A lack of diverse hiring is an issue that has been endemic to the legal profession – long before widespread 2020 racial justice protests brought this problem to the forefront. There have been many initiatives to “right the ship,” such as associations and affinity groups setting diverse hiring goals to encourage the advancement of diverse legal leaders. For instance, the Black GC 2025 initiative and the National Asian Pacific American Bar Association’s “20x20” initiative both elevate diversity as a focus in the legal profession. While efforts like these are encouraging, there are still significant strides to be made to advance diversity and inclusion within the legal industry.
Leverage Interim and Remote Talent
While organizations often have well-intentioned diverse hiring goals, they can perceive it to be an impossible task because traditional local, full-time talent pools often create a feeling that there is a lack of diverse candidates. One productive first step, however, could be to take advantage of non-traditional avenues, such as interim legal talent, where demand across the board has been surging during the pandemic as candidates increasingly seek nonconventional work arrangements.
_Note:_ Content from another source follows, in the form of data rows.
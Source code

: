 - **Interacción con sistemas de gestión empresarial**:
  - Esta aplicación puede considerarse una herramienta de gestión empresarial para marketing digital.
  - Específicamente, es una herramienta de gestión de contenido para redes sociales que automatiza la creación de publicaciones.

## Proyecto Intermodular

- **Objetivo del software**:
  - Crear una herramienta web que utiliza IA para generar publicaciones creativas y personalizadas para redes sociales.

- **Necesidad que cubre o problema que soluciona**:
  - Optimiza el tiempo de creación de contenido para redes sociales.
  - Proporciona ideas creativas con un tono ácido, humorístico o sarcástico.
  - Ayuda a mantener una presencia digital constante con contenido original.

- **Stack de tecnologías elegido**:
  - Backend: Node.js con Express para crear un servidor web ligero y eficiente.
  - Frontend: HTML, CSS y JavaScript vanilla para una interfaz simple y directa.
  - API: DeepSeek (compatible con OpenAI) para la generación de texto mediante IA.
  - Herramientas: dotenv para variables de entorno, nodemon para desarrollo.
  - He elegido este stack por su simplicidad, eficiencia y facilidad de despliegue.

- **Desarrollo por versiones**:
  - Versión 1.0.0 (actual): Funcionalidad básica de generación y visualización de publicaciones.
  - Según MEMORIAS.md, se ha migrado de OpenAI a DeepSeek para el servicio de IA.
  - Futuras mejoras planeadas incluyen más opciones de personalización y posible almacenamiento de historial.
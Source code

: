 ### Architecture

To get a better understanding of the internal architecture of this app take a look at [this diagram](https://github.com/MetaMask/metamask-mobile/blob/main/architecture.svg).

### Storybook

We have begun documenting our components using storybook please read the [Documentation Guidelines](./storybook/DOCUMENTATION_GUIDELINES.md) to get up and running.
Although the pandemic has had several negative market impacts, COVID-19 has also created a culture that is reshaping how businesses look at their operations. Legal teams have proven they can work remotely while still effectively providing legal counsel, and the days of being glued to a physical desk from 9-5, Monday through Friday, are rapidly fading. As more legal departments explore alternative work arrangements and more positions become location-agnostic, hiring partners can access essentially unlimited geographies and more diverse candidates. In leveraging the current environment and considering interim talent, law firms and legal departments can make a meaningful first step toward creating a more diverse and inclusive workplace.
Additionally, because remote hiring provides the unique opportunity to reach a greater number of diverse candidates, even those markets that admittedly have less varied candidate pools can now achieve their diversity hiring goals. For example, some organizations have partnered with historically black universities to increase access to job opportunities for graduates of these institutions. In doing so, firms can tap into a consistent source of diverse candidates, and candidates can access job opportunities they may not otherwise have considered or even have self-selected away from. Other effective initiatives have included mentorship programs that partner diverse law students with corporate and legal organizations to offer internship opportunities, allowing candidates to receive valuable hands-on experience. Short-term or project-based hiring can help more organizations form these types of relationships.
The trend toward virtual recruiting and hiring has also resulted in other unforeseen positive impacts on diversity in the workforce. One example of this is increased opportunities for individuals with disabilities. While working in office space may prove more difficult for some individuals and create barriers to entry, shifting to a remote model has allowed these candidates to show employers that they can perform their job functions just as well from home. In some circumstances, these individuals would not be able to properly work in an in-person capacity, so remote work has opened opportunities that may otherwise have been closed off to them.
How to Find Diverse Talent
Diverse hiring efforts for many organizations begin with internal talent acquisition teams. Therefore, it is imperative for these teams to constantly be learning and utilizing new sourcing and networking techniques.
Networking events have been a traditional means of reaching large concentrations of potential candidates (whether in-person or virtual as of late). As a requisite, internal recruiters should participate in these events and join affinity groups but they need to go further. While networking organizations allow recruiters to connect with desirable candidates, internal recruiting teams then need to invest in these candidate pools to develop strong relationships— beyond just attending these events and collecting resumes. Recruiting teams can form meaningful connections by offering their expertise to help elevate these candidates. This may include things like organizing resume workshops or mock interviews.
Equally important, recruiters should be advocating for atypical candidates and preventing self-selection away from available positions. Internal recruiters need to be cognizant of the prerequisites in the job descriptions they post for their organizations and focus on the necessary skills rather than pedigree. Many highly skilled candidates have not attended top 20 law schools and listing these types of requirements results in a detrimental self-culling of candidates. The close mentorship relationship established early on between recruiters and their candidates will help many candidates who might otherwise be overlooked because they will have an advocate who understands them and the intrinsic value they bring.
For those who do not have robust internal recruiting teams, reaching out to external recruiting firms that are in close contact with available talent pools is a great place to start connecting with and interviewing—and ultimately hiring—more diverse candidates. External recruiting resources can also be key to bolstering diversity numbers. Often, external teams have a better grasp of the nationwide talent pool in a way internal teams do not. Leveraging the wealth of knowledge that comes from dispersed recruiting services can be key to finding missing diverse candidate pools. Recruiters bridge the gap for diverse candidates who are both outside the typical market and the typical pool.
Diversity of thought remains tantamount to developing and maintaining thriving companies, as it ensures a variety of perspectives that increase creativity. Many markets have continued to fall short on diversity hiring goals. Companies need to continue to innovate and change, and employers must use the resources available to them. The remote work environment that has resulted from COVID-19 is a unique opportunity to cast a wider net and tap into diverse candidates like never before, meet diversity hiring goals, and ultimately, fulfill a societal responsibility to even the hiring playing field.